◆ Extracted material:
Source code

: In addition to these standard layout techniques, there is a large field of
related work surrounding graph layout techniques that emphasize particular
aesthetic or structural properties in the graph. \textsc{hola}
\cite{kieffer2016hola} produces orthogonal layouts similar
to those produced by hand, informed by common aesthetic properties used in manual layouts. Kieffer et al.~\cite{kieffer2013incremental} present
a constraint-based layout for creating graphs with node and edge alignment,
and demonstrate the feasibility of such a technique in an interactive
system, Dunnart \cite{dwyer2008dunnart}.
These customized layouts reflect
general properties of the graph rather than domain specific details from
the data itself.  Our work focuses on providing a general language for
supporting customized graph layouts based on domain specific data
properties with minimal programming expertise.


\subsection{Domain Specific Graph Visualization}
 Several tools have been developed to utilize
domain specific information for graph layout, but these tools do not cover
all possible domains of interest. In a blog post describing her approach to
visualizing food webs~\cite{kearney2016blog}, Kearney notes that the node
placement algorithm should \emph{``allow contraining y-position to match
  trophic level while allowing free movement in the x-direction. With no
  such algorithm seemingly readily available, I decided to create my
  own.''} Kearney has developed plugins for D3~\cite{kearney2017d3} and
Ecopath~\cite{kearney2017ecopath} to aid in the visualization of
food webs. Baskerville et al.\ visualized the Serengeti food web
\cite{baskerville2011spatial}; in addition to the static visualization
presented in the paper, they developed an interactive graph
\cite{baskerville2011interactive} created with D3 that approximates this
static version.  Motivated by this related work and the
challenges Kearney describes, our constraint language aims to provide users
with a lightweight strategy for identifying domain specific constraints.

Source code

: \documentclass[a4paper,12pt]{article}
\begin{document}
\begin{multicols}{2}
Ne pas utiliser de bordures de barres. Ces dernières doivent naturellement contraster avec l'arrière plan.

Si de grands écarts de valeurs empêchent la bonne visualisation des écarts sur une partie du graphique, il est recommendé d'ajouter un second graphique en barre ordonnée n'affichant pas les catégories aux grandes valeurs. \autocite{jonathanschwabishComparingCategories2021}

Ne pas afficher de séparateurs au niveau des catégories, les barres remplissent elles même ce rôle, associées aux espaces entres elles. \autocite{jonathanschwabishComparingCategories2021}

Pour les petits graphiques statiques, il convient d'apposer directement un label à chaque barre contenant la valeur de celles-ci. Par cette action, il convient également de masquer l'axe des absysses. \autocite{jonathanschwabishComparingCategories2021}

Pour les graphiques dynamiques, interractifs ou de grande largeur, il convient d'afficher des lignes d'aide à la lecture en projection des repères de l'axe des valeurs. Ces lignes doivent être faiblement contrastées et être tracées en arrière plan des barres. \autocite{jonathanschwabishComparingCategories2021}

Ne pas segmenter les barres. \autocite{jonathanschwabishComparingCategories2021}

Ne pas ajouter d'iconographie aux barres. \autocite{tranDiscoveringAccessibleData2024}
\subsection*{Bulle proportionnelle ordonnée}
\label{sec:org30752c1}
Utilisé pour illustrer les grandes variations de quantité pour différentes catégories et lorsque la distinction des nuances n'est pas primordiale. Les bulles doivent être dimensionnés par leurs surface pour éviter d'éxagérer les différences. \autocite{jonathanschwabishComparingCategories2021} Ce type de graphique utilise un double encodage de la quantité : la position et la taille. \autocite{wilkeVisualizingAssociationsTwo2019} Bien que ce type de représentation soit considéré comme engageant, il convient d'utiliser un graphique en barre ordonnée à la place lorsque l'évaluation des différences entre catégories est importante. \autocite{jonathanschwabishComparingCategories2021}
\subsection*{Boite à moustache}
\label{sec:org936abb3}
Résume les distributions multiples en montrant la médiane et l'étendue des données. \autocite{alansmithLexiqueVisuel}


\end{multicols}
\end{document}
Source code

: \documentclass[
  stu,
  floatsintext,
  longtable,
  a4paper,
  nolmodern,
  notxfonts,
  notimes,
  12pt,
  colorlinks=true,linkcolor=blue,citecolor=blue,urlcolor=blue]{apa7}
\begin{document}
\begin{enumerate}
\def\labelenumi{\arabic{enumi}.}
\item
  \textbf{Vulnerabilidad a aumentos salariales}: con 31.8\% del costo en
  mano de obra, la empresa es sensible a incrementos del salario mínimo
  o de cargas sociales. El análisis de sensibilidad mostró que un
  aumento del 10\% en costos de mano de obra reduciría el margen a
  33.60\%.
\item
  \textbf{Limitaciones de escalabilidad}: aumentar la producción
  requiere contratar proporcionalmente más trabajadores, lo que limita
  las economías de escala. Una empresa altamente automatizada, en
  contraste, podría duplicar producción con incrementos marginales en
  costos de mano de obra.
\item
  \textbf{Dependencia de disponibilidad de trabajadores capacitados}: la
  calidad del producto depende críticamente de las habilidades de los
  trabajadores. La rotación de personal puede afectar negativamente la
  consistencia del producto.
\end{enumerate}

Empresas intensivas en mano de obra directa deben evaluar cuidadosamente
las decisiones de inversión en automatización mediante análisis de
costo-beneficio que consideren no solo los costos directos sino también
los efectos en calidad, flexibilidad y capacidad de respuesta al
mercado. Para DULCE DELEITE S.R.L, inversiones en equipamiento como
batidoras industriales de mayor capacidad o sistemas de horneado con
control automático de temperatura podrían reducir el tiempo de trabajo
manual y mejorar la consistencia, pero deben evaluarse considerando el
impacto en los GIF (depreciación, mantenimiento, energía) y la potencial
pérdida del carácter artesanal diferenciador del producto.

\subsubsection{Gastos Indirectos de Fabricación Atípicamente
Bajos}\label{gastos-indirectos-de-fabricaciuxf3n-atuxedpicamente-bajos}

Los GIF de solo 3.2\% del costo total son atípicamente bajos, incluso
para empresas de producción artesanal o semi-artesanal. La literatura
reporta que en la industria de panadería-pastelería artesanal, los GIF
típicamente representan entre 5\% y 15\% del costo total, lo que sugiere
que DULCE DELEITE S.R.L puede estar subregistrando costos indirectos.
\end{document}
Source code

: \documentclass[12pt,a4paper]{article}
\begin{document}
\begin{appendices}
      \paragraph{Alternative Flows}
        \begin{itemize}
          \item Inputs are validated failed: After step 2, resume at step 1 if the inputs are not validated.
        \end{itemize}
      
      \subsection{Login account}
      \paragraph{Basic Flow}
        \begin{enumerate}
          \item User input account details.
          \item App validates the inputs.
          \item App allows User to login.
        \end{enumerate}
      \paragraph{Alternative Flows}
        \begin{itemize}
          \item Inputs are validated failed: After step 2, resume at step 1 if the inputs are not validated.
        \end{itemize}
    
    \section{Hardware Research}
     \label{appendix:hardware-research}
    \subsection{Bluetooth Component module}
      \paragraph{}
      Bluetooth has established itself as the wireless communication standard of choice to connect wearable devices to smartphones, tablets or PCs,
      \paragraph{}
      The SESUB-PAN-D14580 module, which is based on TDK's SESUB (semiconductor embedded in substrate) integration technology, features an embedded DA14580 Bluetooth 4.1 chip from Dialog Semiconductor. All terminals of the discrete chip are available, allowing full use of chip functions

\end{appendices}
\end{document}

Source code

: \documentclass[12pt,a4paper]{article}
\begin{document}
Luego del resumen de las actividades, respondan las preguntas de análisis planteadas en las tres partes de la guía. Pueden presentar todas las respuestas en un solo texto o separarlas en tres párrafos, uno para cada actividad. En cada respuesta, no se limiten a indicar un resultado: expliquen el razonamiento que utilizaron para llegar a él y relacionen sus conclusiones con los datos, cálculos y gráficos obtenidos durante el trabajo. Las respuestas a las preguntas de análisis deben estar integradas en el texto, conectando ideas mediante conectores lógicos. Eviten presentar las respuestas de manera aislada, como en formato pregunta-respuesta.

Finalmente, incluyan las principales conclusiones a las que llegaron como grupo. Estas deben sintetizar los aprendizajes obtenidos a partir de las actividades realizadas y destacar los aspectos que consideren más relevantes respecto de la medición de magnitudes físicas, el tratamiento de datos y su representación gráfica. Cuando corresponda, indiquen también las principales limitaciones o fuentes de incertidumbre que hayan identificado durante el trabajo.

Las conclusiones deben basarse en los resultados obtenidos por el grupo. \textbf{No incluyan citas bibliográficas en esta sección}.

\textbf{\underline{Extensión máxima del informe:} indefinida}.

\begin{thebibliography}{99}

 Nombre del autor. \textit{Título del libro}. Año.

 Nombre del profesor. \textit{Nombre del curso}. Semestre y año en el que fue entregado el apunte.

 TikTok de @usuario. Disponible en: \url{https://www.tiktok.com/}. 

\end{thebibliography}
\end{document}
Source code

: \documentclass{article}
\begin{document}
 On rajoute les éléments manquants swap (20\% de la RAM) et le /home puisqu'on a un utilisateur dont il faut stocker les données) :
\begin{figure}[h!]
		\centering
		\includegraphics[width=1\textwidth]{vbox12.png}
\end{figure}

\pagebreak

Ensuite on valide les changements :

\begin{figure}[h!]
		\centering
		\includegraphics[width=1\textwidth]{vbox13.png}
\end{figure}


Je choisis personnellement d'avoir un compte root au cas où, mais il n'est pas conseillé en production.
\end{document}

◆ Goal of the exercise: Starting at the first line of the material above, reproduce each line exactly up to and including the line with "work and the".

◆ Your response:
Source code

: In addition to these standard layout techniques, there is a large field of
related work surrounding graph layout techniques that emphasize particular
aesthetic or structural properties in the graph. \textsc{hola}
\cite{kieffer2016hola} produces orthogonal layouts similar
to those produced by hand, informed by common aesthetic properties used in manual layouts. Kieffer et al.~\cite{kieffer2013incremental} present
a constraint-based layout for creating graphs with node and edge alignment,
and demonstrate the feasibility of such a technique in an interactive
system, Dunnart \cite{dwyer2008dunnart}.
These customized layouts reflect
general properties of the graph rather than domain specific details from
the data itself.  Our work focuses on providing a general language for
supporting customized graph layouts based on domain specific data
properties with minimal programming expertise.


\subsection{Domain Specific Graph Visualization}
 Several tools have been developed to utilize
domain specific information for graph layout, but these tools do not cover
all possible domains of interest. In a blog post describing her approach to
visualizing food webs~\cite{kearney2016blog}, Kearney notes that the node
placement algorithm should \emph{``allow contraining y-position to match
  trophic level while allowing free movement in the x-direction. With no
  such algorithm seemingly readily available, I decided to create my
  own.''} Kearney has developed plugins for D3~\cite{kearney2017d3} and
Ecopath~\cite{kearney2017ecopath} to aid in the visualization of
food webs. Baskerville et al.\ visualized the Serengeti food web
\cite{baskerville2011spatial}; in addition to the static visualization
presented in the paper, they developed an interactive graph
\cite{baskerville2011interactive} created with D3 that approximates this
static version.  Motivated by this related work and the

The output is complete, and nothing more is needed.